Source texts of formatted documents:

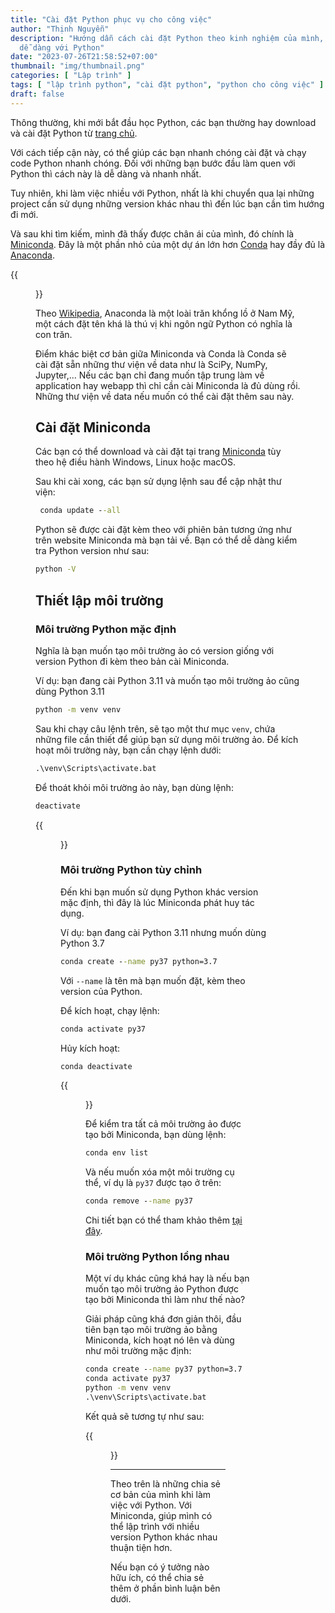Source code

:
 ```yaml
---
title: "Cài đặt Python phục vụ cho công việc"
author: "Thịnh Nguyễn"
description: "Hướng dẫn cách cài đặt Python theo kinh nghiệm của mình, giúp các bạn có thể học và làm việc 
  dễ dàng với Python"
date: "2023-07-26T21:58:52+07:00"
thumbnail: "img/thumbnail.png"
categories: [ "Lập trình" ]
tags: [ "lập trình python", "cài đặt python", "python cho công việc" ]
draft: false
---
```


Thông thường, khi mới bắt đầu học Python, các bạn thường hay download và cài đặt Python từ
[trang chủ](https://www.python.org/).

Với cách tiếp cận này, có thể giúp các bạn nhanh chóng cài đặt và chạy code Python nhanh chóng. Đối với những bạn
bước đầu làm quen với Python thì cách này là dễ dàng và nhanh nhất.

Tuy nhiên, khi làm việc nhiều với Python, nhất là khi chuyển qua lại những project cần sử dụng những version khác nhau
thì đến lúc bạn cần tìm hướng đi mới.

Và sau khi tìm kiếm, mình đã thấy được chân ái của mình, đó chính là
[Miniconda](https://docs.conda.io/en/latest/miniconda.html). Đây là một phần nhỏ của một dự án lớn hơn
[Conda](https://docs.conda.io/en/latest/index.html) hay đầy đủ là [Anaconda](https://www.anaconda.com/).

{{<figure src="img/anaconda.png" cap="Anaconda">}}

Theo [Wikipedia](https://en.wikipedia.org/wiki/Eunectes), Anaconda là một loài trăn khổng lồ ở Nam Mỹ, một cách đặt tên
khá là thú vị khi ngôn ngữ Python có nghĩa là con trăn.

Điểm khác biệt cơ bản giữa Miniconda và Conda là Conda sẽ cài đặt sẵn những thư viện về data như là SciPy, NumPy,
Jupyter,... Nếu các bạn chỉ đang muốn tập trung làm về application hay webapp thì chỉ cần cài Miniconda là đủ dùng rồi.
Những thư viện về data nếu muốn có thể cài đặt thêm sau này.

## Cài đặt Miniconda

Các bạn có thể download và cài đặt tại trang [Miniconda](https://docs.conda.io/en/latest/miniconda.html) tùy theo
hệ điều hành Windows, Linux hoặc macOS.

Sau khi cài xong, các bạn sử dụng lệnh sau để cập nhật thư viện:

```cmd
 conda update --all
```

Python sẽ được cài đặt kèm theo với phiên bản tương ứng như trên website Miniconda mà bạn tải về. Bạn có thể dễ dàng
kiểm tra Python version như sau:

```cmd
python -V
```

## Thiết lập môi trường

### Môi trường Python mặc định

Nghĩa là bạn muốn tạo môi trường ảo có version giống với version Python đi kèm theo bản cài Miniconda.

Ví dụ: bạn đang cài Python 3.11 và muốn tạo môi trường ảo cũng dùng Python 3.11

```cmd
python -m venv venv
```

Sau khi chạy câu lệnh trên, sẽ tạo một thư mục `venv`, chứa những file cần thiết để giúp bạn sử dụng môi trường ảo.
Để kích hoạt môi trường này, bạn cần chạy lệnh dưới:

```cmd
.\venv\Scripts\activate.bat
```

Để thoát khỏi môi trường ảo này, bạn dùng lệnh:

```cmd
deactivate
```

{{<figure src="img/venv.png" cap="Tạo môi trường ảo Python mặc định">}}

### Môi trường Python tùy chỉnh

Đến khi bạn muốn sử dụng Python khác version mặc định, thì đây là lúc Miniconda phát huy tác dụng.

Ví dụ: bạn đang cài Python 3.11 nhưng muốn dùng Python 3.7

```cmd
conda create --name py37 python=3.7
```

Với `--name` là tên mà bạn muốn đặt, kèm theo version của Python.

Để kích hoạt, chạy lệnh:

```cmd
conda activate py37
```

Hủy kích hoạt:

```cmd
conda deactivate
```

{{<figure src="img/conda-py37.png" cap="Tạo môi trường ảo Python bằng Conda">}}

Để kiểm tra tất cả môi trường ảo được tạo bởi Miniconda, bạn dùng lệnh:

```cmd
conda env list
```

Và nếu muốn xóa một môi trường cụ thể, ví dụ là `py37` được tạo ở trên:

```cmd
conda remove --name py37
```

Chi tiết bạn có thể tham khảo
thêm [tại đây](https://conda.io/projects/conda/en/latest/user-guide/tasks/manage-environments.html).

### Môi trường Python lồng nhau

Một ví dụ khác cũng khá hay là nếu bạn muốn tạo môi trường ảo Python được tạo bởi Miniconda thì làm như thế nào?

Giải pháp cũng khá đơn giản thôi, đầu tiên bạn tạo môi trường ảo bằng Miniconda, kích hoạt nó lên và dùng như
môi trường mặc định:

```cmd
conda create --name py37 python=3.7
conda activate py37
python -m venv venv
.\venv\Scripts\activate.bat
```

Kết quả sẽ tương tự như sau:

{{<figure src="img/conda-venv.png" cap="Tạo môi trường ảo Python lồng nhau">}}

---

Theo trên là những chia sẻ cơ bản của mình khi làm việc với Python. Với Miniconda, giúp mình có thể lập trình với nhiều
version Python khác nhau thuận tiện hơn.

Nếu bạn có ý tưởng nào hữu ích, có thể chia sẻ thêm ở phần bình luận bên dưới.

PROBLEM TO WORK ON.
Note every line of the records that holds the word "nhất", and copy it.

THE COMPLETED TASK.
bước đầu làm quen với Python thì cách này là dễ dàng và nhanh nhất.
Tuy nhiên, khi làm việc nhiều với Python, nhất là khi chuyển qua lại những project cần sử dụng những version khác nhau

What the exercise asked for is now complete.